A leak from the US’s National Security Agency (NSA) shed light on the agency’s activities surrounding phone records and the harvesting of data from internet giants such as Google, Apple and Microsoft.
The Guardian reported George Charamba, press secretary to Zimbabwe’s President Robert Mugabe, said: “When we went to the UN World Summit on Information Society in Geneva, there was a very strong pursuit to look at the governance of ICT [information and communications technology]. The Americans were very robust in rejecting that. They were very belligerent about it.
"There is nothing extraordinary in the revelation that Americans are monitoring personal data. We just have to adjust to the threat. It's a pity for you guys in the media: issues of freedom of expression play second fiddle to other considerations. It goes to the heart of the whole issue of liberal democracy."
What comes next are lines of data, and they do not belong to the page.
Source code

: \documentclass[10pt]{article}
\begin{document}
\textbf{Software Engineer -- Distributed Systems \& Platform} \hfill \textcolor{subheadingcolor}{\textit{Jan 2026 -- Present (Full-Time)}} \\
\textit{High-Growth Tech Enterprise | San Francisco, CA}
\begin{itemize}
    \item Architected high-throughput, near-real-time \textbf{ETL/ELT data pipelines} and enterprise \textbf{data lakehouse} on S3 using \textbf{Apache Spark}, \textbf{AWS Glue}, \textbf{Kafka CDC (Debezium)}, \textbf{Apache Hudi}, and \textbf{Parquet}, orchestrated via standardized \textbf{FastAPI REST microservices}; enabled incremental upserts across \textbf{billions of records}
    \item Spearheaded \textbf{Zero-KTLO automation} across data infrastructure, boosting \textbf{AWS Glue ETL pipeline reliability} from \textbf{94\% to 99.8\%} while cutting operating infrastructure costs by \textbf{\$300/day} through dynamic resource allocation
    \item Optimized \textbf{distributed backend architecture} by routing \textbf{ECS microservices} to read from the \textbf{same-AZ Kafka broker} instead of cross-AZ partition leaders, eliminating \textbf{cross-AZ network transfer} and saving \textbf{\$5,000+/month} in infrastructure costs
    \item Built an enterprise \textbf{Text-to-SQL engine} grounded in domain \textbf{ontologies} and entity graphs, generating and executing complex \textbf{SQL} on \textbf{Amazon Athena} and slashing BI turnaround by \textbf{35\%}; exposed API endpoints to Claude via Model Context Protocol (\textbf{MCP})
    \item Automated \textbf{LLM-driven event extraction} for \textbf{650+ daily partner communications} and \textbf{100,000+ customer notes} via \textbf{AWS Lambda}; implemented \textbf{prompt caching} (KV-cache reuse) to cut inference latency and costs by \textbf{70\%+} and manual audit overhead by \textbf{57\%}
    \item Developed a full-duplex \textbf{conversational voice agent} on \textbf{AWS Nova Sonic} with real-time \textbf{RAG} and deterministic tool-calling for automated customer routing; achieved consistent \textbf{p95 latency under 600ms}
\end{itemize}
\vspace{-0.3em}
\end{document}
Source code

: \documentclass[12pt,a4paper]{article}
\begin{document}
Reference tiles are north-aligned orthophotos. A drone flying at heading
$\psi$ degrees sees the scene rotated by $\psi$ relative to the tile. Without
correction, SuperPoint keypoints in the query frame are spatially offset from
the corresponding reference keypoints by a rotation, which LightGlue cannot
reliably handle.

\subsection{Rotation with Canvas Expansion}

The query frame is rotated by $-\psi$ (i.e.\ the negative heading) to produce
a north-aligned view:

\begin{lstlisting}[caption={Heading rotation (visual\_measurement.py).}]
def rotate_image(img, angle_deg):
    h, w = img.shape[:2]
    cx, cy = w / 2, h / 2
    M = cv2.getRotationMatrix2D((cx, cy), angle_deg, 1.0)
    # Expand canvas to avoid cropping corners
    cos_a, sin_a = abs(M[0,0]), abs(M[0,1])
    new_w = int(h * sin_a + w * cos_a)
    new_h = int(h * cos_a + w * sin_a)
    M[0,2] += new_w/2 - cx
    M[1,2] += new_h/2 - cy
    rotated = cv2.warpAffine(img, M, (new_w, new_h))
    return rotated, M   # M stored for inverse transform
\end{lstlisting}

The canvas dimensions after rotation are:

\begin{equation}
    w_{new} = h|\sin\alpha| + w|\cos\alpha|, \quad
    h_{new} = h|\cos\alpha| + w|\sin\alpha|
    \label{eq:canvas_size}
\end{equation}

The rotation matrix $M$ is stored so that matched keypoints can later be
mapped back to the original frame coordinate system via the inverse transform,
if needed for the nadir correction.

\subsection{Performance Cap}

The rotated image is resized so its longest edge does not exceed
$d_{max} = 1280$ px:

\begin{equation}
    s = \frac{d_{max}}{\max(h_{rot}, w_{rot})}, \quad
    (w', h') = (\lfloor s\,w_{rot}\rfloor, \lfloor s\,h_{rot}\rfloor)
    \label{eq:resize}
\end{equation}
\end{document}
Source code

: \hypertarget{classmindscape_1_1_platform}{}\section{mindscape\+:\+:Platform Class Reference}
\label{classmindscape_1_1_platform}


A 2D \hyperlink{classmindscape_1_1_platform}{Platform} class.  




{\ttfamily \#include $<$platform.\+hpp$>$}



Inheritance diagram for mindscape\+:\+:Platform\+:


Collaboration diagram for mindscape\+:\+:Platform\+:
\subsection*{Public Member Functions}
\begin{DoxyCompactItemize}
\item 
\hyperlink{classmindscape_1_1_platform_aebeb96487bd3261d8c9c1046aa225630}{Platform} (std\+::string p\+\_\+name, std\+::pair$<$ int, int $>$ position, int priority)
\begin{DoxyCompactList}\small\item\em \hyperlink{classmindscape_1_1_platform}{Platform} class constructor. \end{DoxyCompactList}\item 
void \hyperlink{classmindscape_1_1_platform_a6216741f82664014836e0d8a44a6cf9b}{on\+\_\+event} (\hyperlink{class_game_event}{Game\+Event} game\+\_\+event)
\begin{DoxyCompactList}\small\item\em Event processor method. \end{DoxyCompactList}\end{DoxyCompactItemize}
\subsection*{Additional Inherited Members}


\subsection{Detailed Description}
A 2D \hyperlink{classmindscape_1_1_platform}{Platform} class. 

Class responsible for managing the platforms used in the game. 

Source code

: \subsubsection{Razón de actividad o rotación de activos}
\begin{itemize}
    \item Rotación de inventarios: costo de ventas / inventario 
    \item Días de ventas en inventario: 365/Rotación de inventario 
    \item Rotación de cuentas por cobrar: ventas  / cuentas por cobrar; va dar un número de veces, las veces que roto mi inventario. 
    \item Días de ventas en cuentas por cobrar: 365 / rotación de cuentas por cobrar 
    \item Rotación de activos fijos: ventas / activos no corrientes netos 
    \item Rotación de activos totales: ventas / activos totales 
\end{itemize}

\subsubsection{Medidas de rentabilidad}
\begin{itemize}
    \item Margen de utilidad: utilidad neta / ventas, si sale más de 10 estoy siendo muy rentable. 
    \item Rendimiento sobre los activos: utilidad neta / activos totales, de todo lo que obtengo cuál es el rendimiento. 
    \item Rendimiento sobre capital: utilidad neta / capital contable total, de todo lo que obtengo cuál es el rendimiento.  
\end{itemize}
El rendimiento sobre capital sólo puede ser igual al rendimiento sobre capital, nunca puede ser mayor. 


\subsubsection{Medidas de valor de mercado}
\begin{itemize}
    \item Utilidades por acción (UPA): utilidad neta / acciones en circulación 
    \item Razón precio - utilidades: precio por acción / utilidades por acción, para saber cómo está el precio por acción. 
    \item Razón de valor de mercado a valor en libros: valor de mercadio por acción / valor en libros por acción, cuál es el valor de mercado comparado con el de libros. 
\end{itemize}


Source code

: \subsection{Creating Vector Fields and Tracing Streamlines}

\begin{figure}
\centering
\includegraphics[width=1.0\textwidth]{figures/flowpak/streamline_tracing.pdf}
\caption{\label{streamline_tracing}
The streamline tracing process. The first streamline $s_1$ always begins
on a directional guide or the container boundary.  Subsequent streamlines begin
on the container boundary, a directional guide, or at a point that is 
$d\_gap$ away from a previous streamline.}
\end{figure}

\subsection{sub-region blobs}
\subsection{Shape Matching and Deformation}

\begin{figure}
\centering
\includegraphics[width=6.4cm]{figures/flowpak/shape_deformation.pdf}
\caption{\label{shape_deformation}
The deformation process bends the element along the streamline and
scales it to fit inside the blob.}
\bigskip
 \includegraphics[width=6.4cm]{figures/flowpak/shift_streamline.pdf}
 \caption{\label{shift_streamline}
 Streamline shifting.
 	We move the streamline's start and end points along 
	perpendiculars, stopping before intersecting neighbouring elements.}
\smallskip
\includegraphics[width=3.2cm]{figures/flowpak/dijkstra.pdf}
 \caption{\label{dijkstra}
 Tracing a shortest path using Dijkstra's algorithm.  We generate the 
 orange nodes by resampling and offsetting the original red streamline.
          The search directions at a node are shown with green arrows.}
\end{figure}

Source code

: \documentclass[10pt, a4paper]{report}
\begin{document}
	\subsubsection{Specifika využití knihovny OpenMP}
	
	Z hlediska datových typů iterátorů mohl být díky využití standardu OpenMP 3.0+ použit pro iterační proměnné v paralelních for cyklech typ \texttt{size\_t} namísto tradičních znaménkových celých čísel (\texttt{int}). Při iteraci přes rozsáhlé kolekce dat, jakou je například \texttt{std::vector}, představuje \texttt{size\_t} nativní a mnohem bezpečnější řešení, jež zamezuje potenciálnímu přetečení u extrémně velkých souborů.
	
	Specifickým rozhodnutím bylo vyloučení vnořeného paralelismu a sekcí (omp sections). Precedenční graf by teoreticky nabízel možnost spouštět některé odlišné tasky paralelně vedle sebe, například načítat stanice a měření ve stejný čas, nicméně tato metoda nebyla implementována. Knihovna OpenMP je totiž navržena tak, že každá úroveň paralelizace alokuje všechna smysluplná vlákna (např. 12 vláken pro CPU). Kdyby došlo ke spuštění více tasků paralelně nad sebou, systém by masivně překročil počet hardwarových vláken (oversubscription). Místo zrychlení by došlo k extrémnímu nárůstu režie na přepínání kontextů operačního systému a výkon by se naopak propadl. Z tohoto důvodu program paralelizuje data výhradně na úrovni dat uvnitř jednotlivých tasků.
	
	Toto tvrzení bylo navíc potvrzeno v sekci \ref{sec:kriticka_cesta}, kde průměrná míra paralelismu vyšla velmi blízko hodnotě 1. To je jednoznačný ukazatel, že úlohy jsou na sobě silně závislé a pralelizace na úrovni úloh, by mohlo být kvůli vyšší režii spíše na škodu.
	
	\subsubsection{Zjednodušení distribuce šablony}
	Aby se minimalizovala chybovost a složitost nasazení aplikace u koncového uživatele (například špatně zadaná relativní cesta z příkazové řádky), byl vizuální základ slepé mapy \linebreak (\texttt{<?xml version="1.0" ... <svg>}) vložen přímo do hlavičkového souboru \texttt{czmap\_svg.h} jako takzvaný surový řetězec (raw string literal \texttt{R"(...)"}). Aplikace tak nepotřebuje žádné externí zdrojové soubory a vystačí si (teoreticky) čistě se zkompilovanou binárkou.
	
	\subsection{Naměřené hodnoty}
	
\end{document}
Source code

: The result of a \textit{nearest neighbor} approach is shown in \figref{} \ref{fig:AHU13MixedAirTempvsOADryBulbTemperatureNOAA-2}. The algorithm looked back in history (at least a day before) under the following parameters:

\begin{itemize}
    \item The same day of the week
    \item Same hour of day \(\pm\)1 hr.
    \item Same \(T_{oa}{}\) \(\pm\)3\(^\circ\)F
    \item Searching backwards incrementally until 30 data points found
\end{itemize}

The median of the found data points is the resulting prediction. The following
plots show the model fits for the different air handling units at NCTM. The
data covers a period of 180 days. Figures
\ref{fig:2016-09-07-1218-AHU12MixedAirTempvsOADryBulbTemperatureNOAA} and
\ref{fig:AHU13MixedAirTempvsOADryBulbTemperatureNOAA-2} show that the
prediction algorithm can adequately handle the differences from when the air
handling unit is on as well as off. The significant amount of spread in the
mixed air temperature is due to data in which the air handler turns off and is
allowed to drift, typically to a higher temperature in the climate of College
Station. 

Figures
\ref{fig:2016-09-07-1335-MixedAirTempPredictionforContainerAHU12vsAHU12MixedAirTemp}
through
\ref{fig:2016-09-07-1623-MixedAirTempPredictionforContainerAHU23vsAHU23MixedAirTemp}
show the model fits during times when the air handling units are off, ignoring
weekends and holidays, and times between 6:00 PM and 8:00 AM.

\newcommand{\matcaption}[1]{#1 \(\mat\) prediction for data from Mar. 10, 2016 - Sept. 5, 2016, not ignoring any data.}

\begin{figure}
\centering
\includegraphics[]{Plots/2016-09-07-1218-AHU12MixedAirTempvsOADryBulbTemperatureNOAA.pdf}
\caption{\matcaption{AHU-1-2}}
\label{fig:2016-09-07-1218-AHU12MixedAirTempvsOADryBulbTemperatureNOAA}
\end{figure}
HumanIPO reported yesterday Kenya was on the US’s top 10 internet watch list.
Bitange Ndemo, former permanent secretary in Kenya’s Ministry of Information and Communication, said: “It is a cause for concern since it touches on the privacy of the people. Our national security will look at the matter before making a substantive statement."
In Rwanda, the foreign minister Louise Mushikiwabo said: “Does it surprise anybody that the United States' NSA would access information of internet users, and otherwise? For Rwanda, we believe state and other actual 'secrets' are better handled away from the internet, but, oh well ... it is almost inevitable to be on the internet these days.”
Dale McKinley, a spokesman for the Right2Know Campaign in South Africa, said: “South Africans should be worried. Africa is now an area of increasing strategic and economic importance and will become more so. The intelligence to carry out policy is going to be even more necessary."